"""

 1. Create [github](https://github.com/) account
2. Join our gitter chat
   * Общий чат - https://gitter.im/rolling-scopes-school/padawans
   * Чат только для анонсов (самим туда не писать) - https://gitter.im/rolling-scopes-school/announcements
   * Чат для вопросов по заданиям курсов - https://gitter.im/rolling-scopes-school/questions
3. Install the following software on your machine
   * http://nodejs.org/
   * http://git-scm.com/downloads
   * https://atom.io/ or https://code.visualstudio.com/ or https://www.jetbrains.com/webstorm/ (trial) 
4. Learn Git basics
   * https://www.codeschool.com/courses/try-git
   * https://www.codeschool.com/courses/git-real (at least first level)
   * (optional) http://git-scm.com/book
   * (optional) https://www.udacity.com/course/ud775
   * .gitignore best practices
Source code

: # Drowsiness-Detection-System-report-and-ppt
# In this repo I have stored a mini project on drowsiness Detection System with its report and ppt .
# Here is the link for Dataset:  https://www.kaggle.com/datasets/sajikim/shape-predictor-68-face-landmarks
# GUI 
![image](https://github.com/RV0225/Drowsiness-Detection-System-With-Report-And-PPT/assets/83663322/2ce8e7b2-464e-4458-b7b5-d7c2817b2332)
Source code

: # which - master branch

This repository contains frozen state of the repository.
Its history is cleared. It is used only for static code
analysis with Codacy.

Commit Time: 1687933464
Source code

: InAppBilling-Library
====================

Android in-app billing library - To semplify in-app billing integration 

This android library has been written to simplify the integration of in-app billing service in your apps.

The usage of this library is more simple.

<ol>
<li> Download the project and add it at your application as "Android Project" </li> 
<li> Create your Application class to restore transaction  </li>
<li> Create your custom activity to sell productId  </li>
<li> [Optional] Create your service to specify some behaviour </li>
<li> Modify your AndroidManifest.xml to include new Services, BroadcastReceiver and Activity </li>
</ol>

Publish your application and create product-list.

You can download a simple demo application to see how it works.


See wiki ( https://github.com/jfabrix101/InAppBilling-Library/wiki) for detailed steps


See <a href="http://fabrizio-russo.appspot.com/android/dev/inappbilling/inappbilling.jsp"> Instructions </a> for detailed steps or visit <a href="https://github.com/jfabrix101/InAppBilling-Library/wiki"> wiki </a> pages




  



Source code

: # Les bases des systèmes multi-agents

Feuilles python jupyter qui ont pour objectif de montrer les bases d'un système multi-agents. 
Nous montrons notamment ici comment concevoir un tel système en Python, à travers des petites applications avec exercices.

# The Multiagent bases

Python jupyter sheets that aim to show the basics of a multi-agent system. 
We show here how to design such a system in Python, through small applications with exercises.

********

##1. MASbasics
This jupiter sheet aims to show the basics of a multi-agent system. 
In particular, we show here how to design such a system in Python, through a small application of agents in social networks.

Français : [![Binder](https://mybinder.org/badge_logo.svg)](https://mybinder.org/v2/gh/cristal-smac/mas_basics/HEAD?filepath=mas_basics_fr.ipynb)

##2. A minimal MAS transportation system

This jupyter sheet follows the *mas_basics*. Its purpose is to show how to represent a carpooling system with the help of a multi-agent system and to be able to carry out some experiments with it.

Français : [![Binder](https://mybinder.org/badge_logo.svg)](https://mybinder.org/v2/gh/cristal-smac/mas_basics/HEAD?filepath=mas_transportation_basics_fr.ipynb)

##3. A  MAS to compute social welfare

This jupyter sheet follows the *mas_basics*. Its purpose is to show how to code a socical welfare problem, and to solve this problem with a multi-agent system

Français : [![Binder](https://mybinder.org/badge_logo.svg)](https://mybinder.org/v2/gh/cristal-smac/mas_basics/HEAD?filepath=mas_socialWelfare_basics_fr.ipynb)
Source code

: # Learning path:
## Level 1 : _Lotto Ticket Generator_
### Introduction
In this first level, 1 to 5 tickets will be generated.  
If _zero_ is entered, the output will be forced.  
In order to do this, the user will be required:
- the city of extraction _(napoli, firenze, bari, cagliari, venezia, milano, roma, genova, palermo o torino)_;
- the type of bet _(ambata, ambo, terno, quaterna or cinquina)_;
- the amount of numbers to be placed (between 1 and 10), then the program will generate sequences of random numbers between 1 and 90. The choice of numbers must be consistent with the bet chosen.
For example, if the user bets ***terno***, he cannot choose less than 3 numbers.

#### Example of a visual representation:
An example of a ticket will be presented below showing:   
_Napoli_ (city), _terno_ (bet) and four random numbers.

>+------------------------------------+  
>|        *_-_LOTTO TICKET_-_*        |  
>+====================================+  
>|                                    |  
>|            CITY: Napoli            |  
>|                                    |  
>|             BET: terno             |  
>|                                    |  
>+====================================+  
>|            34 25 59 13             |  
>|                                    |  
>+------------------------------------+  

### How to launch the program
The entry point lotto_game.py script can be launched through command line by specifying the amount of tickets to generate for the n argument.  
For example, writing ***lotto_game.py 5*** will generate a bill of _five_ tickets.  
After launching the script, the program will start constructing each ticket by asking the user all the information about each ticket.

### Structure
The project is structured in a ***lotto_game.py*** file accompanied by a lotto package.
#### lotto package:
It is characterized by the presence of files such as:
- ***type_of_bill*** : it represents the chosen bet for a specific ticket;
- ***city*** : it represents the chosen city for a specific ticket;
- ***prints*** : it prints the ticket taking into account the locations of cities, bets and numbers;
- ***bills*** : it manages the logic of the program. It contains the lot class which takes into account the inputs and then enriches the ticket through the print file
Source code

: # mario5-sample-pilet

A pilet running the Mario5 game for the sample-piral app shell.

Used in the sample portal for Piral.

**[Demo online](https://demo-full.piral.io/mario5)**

"""

--- AIM OF THE EXERCISE ---
Each line of the records that contains the string "InAppBilling" must be copied.

--- RESPONSE AREA ---
: InAppBilling-Library
See wiki ( https://github.com/jfabrix101/InAppBilling-Library/wiki) for detailed steps
See <a href="http://fabrizio-russo.appspot.com/android/dev/inappbilling/inappbilling.jsp"> Instructions </a> for detailed steps or visit <a href="https://github.com/jfabrix101/InAppBilling-Library/wiki"> wiki </a> pages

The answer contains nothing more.